Rabbi Ilan Adler
Rabbi Ilan AdlerIsrael National Radio

 

The Euro, the beleaguered European currency faces problems from an unexpected source-Belgium, the home of the European Union. Hitherto the problem area had been considered the so-called PIIGS (Portugal, Ireland, Italy, Greece and Spain) countries. Greece and Ireland have already received rescue packages and Spain threatened to be the next domino putting pressure on the Euro. Now Standard & Poor's financial rating agency threatens to lower Belgium's credit ratings unless the country succeeds in forming a coalition government. This is  something that is has failed to accomplish since the June elections given the linguistic divide in Belgium between French and Flemish speakers and the demand by the Flemish parties for greater regional autonomy.  Richer Flemish Flanders wants to transfer less money to the poorer French regions of the country's south.

Expressing the frustration following 185 days of fruitless negotiations, Bart De Wever, the Flemish winner of the last elections, described Belgium as a “failed” state and the “sick man of Europe” (a term that the Russian Czar Nicholas II had used in the 19th Century to depict the Ottoman Empire) in an interview in the German Der Spiegel and opined that Belgium had no long term future. De Wever's outspokenness may have been natural but it obviously did not inspire investor confidence.

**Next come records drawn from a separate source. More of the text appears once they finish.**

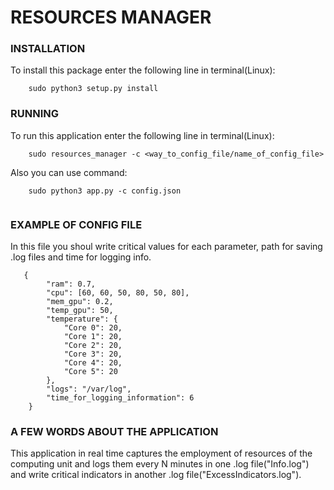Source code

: # RESOURCES MANAGER

### INSTALLATION
To install this package enter the following line in terminal(Linux):
```
    sudo python3 setup.py install

```

### RUNNING
To run this application enter the following line in terminal(Linux):
```
	sudo resources_manager -c <way_to_config_file/name_of_config_file>

```
Also you can use command:
```
    sudo python3 app.py -c config.json
    
```

### EXAMPLE OF CONFIG FILE
In this file you shoul write critical values for each parameter, path for saving .log files
and time for logging info.
```
   {
        "ram": 0.7,
        "cpu": [60, 60, 50, 80, 50, 80],
        "mem_gpu": 0.2,
        "temp_gpu": 50,
        "temperature": {
            "Core 0": 20,
            "Core 1": 20,
            "Core 2": 20,
            "Core 3": 20,
            "Core 4": 20,
            "Core 5": 20
        },
        "logs": "/var/log",
        "time_for_logging_information": 6
    }
```


### A FEW WORDS ABOUT THE APPLICATION
This application in real time captures the employment of resources of the computing unit and logs them every N minutes in one .log file("Info.log") and write critical indicators in another .log file("ExcessIndicators.log").
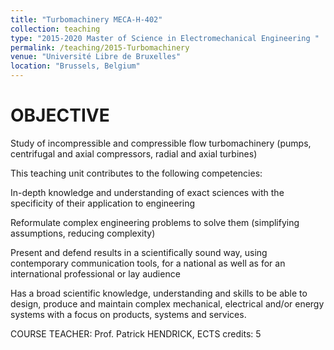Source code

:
 ```yaml
---
title: "Turbomachinery MECA-H-402"
collection: teaching
type: "2015-2020 Master of Science in Electromechanical Engineering "
permalink: /teaching/2015-Turbomachinery
venue: "Université Libre de Bruxelles"
location: "Brussels, Belgium"
---
```


OBJECTIVE
======

Study of incompressible and compressible flow turbomachinery (pumps, centrifugal and axial compressors, radial and axial turbines)

This teaching unit contributes to the following competencies:

In-depth knowledge and understanding of exact sciences with the specificity of their application to engineering

Reformulate complex engineering problems to solve them (simplifying assumptions, reducing complexity)

Present and defend results in a scientifically sound way, using contemporary communication tools, for a national as well as for an international professional or lay audience

Has a broad scientific knowledge, understanding and skills to be able to design, produce and maintain complex mechanical, electrical and/or energy systems with a focus on products, systems and services.


COURSE TEACHER: Prof. Patrick HENDRICK, ECTS credits: 5



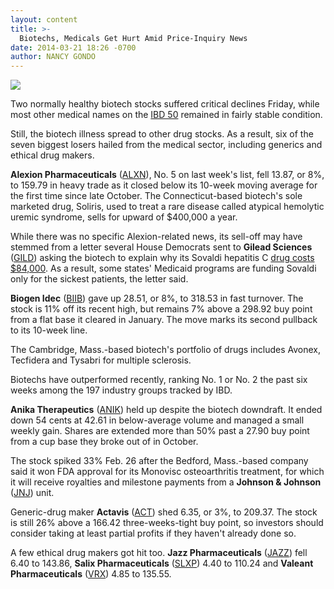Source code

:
 ```yaml
---
layout: content
title: >-
  Biotechs, Medicals Get Hurt Amid Price-Inquiry News
date: 2014-03-21 18:26 -0700
author: NANCY GONDO
---
```






![](https://www.investors.com/wp-content/uploads/ibd-migrated-images/IBDwin_140324.png)









Two normally healthy biotech stocks suffered critical declines Friday, while most other medical names on the [IBD 50](http://leaderboard.investors.com/ibd50/top10/default.aspx) remained in fairly stable condition.

  

Still, the biotech illness spread to other drug stocks. As a result, six of the seven biggest losers hailed from the medical sector, including generics and ethical drug makers.

  

**Alexion Pharmaceuticals** ([ALXN](https://research.investors.com/quote.aspx?symbol=ALXN)), No. 5 on last week's list, fell 13.87, or 8%, to 159.79 in heavy trade as it closed below its 10-week moving average for the first time since late October. The Connecticut-based biotech's sole marketed drug, Soliris, used to treat a rare disease called atypical hemolytic uremic syndrome, sells for upward of $400,000 a year.

  

While there was no specific Alexion-related news, its sell-off may have stemmed from a letter several House Democrats sent to **Gilead Sciences** ([GILD](https://research.investors.com/quote.aspx?symbol=GILD)) asking the biotech to explain why its Sovaldi hepatitis C [drug costs $84,000](http://news.investors.com/technology/032114-694173-sovaldi-pricing-scrutinized-by-congress.htm?nav=NewsLatest). As a result, some states' Medicaid programs are funding Sovaldi only for the sickest patients, the letter said.

  

**Biogen Idec** ([BIIB](https://research.investors.com/quote.aspx?symbol=BIIB)) gave up 28.51, or 8%, to 318.53 in fast turnover. The stock is 11% off its recent high, but remains 7% above a 298.92 buy point from a flat base it cleared in January. The move marks its second pullback to its 10-week line.

  

The Cambridge, Mass.-based biotech's portfolio of drugs includes Avonex, Tecfidera and Tysabri for multiple sclerosis.

  

Biotechs have outperformed recently, ranking No. 1 or No. 2 the past six weeks among the 197 industry groups tracked by IBD.

  

**Anika Therapeutics** ([ANIK](https://research.investors.com/quote.aspx?symbol=ANIK)) held up despite the biotech downdraft. It ended down 54 cents at 42.61 in below-average volume and managed a small weekly gain. Shares are extended more than 50% past a 27.90 buy point from a cup base they broke out of in October.

  

The stock spiked 33% Feb. 26 after the Bedford, Mass.-based company said it won FDA approval for its Monovisc osteoarthritis treatment, for which it will receive royalties and milestone payments from a **Johnson & Johnson** ([JNJ](https://research.investors.com/quote.aspx?symbol=JNJ)) unit.

  

Generic-drug maker **Actavis** ([ACT](https://research.investors.com/quote.aspx?symbol=ACT)) shed 6.35, or 3%, to 209.37. The stock is still 26% above a 166.42 three-weeks-tight buy point, so investors should consider taking at least partial profits if they haven't already done so.

  

A few ethical drug makers got hit too. **Jazz Pharmaceuticals** ([JAZZ](https://research.investors.com/quote.aspx?symbol=JAZZ)) fell 6.40 to 143.86, **Salix Pharmaceuticals** ([SLXP](https://research.investors.com/quote.aspx?symbol=SLXP)) 4.40 to 110.24 and **Valeant Pharmaceuticals** ([VRX](https://research.investors.com/quote.aspx?symbol=VRX)) 4.85 to 135.55.




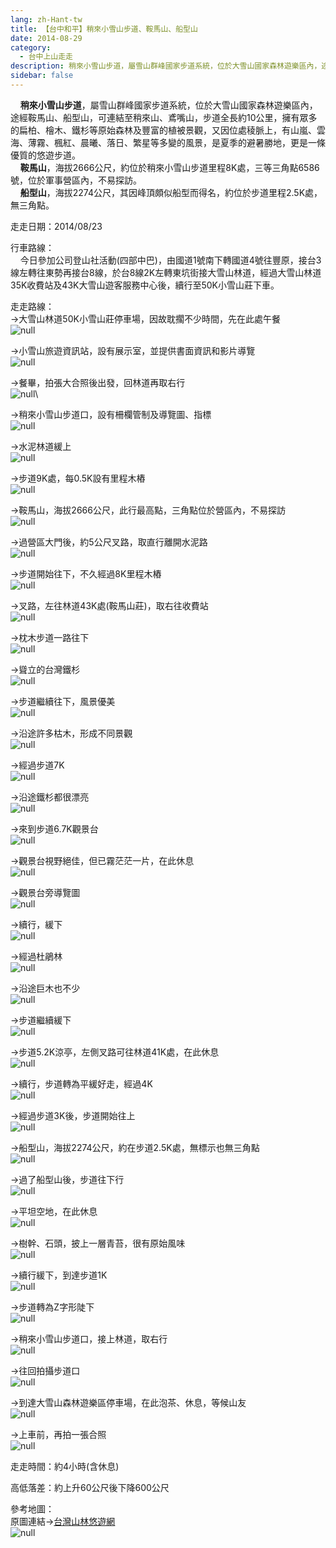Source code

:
 ```yaml
---
lang: zh-Hant-tw
title: 【台中和平】稍來小雪山步道、鞍馬山、船型山
date: 2014-08-29
category: 
  - 台中上山走走
description: 稍來小雪山步道，屬雪山群峰國家步道系統，位於大雪山國家森林遊樂區內，途經鞍馬山、船型山，可連結至稍來山、鳶嘴山，步道全長約10公里，擁有眾多的扁柏、檜木、鐵杉等原始森林及豐富的植被景觀，又因位處稜脈上，有山嵐、雲海、薄霧、楓紅、晨曦、落日、繁星等多變的風景，是夏季的避暑勝地，更是一條優質的悠遊步道。 鞍馬山，海拔2666公尺，約位於稍來小雪山步道里程8K處，三等三角點6586號，位於軍事營區內，不易探訪。 船型山，海拔2274公尺，其因峰頂頗似船型而得名，約位於步道里程2.5K處，無三角點。
sidebar: false
---
```


    **稍來小雪山步道**，屬雪山群峰國家步道系統，位於大雪山國家森林遊樂區內，途經鞍馬山、船型山，可連結至稍來山、鳶嘴山，步道全長約10公里，擁有眾多的扁柏、檜木、鐵杉等原始森林及豐富的植被景觀，又因位處稜脈上，有山嵐、雲海、薄霧、楓紅、晨曦、落日、繁星等多變的風景，是夏季的避暑勝地，更是一條優質的悠遊步道。  
    **鞍馬山**，海拔2666公尺，約位於稍來小雪山步道里程8K處，三等三角點6586號，位於軍事營區內，不易探訪。  
    **船型山**，海拔2274公尺，其因峰頂頗似船型而得名，約位於步道里程2.5K處，無三角點。

走走日期：2014/08/23

行車路線：  
    今日參加公司登山社活動(四部中巴)，由國道1號南下轉國道4號往豐原，接台3線左轉往東勢再接台8線，於台8線2K左轉東坑街接大雪山林道，經過大雪山林道35K收費站及43K大雪山遊客服務中心後，續行至50K小雪山莊下車。

走走路線：  
→大雪山林道50K小雪山莊停車場，因故耽擱不少時間，先在此處午餐  
![null](image/1044022032_l.jpg)

→小雪山旅遊資訊站，設有展示室，並提供書面資訊和影片導覽  
![null](image/1044022908_l.jpg)

→餐畢，拍張大合照後出發，回林道再取右行  
![null](image/1044022034_l.jpg)\\

→稍來小雪山步道口，設有柵欄管制及導覽圖、指標  
![null](image/1044024894_l.jpg)

→水泥林道緩上  
![null](image/1044025586_l.jpg)

→步道9K處，每0.5K設有里程木樁  
![null](image/1044024976_l.jpg)

→鞍馬山，海拔2666公尺，此行最高點，三角點位於營區內，不易探訪  
![null](image/1044023891_l.jpg)

→過營區大門後，約5公尺叉路，取直行離開水泥路  
![null](image/1044020407_l.jpg)

→步道開始往下，不久經過8K里程木樁  
![null](image/1044025972_l.jpg)

→叉路，左往林道43K處(鞍馬山莊)，取右往收費站  
![null](image/1044021352_l.jpg)

→枕木步道一路往下  
![null](image/1044022135_l.jpg)

→聳立的台灣鐵杉  
![null](image/1044024676_l.jpg)

→步道繼續往下，風景優美  
![null](image/1044025289_l.jpg)

→沿途許多枯木，形成不同景觀  
![null](image/1044022036_l.jpg)

→經過步道7K  
![null](image/1044025290_l.jpg)

→沿途鐵杉都很漂亮  
![null](image/1044025778_l.jpg)

→來到步道6.7K觀景台  
![null](image/1044024977_l.jpg)

→觀景台視野絕佳，但已霧茫茫一片，在此休息  
![null](image/1044024900_l.jpg)

→觀景台旁導覽圖  
![null](image/1044025595_l.jpg)

→續行，緩下  
![null](image/1044024978_l.jpg)

→經過杜鵑林  
![null](image/1044025596_l.jpg)

→沿途巨木也不少  
![null](image/1044021355_l.jpg)

→步道繼續緩下  
![null](image/1044022141_l.jpg)

→步道5.2K涼亭，左側叉路可往林道41K處，在此休息  
![null](image/1044024905_l.jpg)

→續行，步道轉為平緩好走，經過4K  
![null](image/1044021419_l.jpg)

→經過步道3K後，步道開始往上  
![null](image/1044022150_l.jpg)

→船型山，海拔2274公尺，約在步道2.5K處，無標示也無三角點  
![null](image/1044026258_l.jpg)

→過了船型山後，步道往下行  
![null](image/1044025469_l.jpg)

→平坦空地，在此休息  
![null](image/1044021829_l.jpg)

→樹幹、石頭，披上一層青苔，很有原始風味  
![null](image/1044021830_l.jpg)

→續行緩下，到達步道1K  
![null](image/1044025785_l.jpg)

→步道轉為Z字形陡下  
![null](image/1044025786_l.jpg)

→稍來小雪山步道口，接上林道，取右行  
![null](image/1044025977_l.jpg)

→往回拍攝步道口  
![null](image/1044022151_l.jpg)

→到達大雪山森林遊樂區停車場，在此泡茶、休息，等候山友  
![null](image/1044025380_l.jpg)

→上車前，再拍一張合照  
![null](image/1044022799_l.jpg)

走走時間：約4小時(含休息)

高低落差：約上升60公尺後下降600公尺

參考地圖：  
原圖連結→[台灣山林悠遊網](http://recreation.forest.gov.tw/RT/RT_2_1.aspx?TR_ID=060)  
![null](image/1044024782_l.jpg)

Standard & Poor's believes that a stable government is necessary to make the decisions to cut the countries budgetary debt and sell the package to the citizens of Belgian. Standard & Poor's warning follows similar gloomy reports by the International Monetary Fund. The IMF report card for Belgium noted "the outlook is uncertain and risks are predominantly on the downside." Belgium warned the IMF has to send a strong message by getting its public debt in order. The lower a country's credit ratings the higher the interest it pays to refinance its public debt and Belgium has the third highest public debt in the eurozone.

The Belgian press reacted swiftly to this embarrassing news. The French language Echo castigated the politicians saying that they had been warned by business leaders, a contest and even journalists that it was not particularly smart for Belgium to make a spectacle of itself in front of the economic speculators during the financial crisis of the Euro zone. Le Soir for its part noted that the rating agency had threatened to lower its rating by one notch if the government is not formed in 6 months and felt that Standard & Poor's was actually being lenient with a country that had made itself a laughing stock due to its coalition crisis.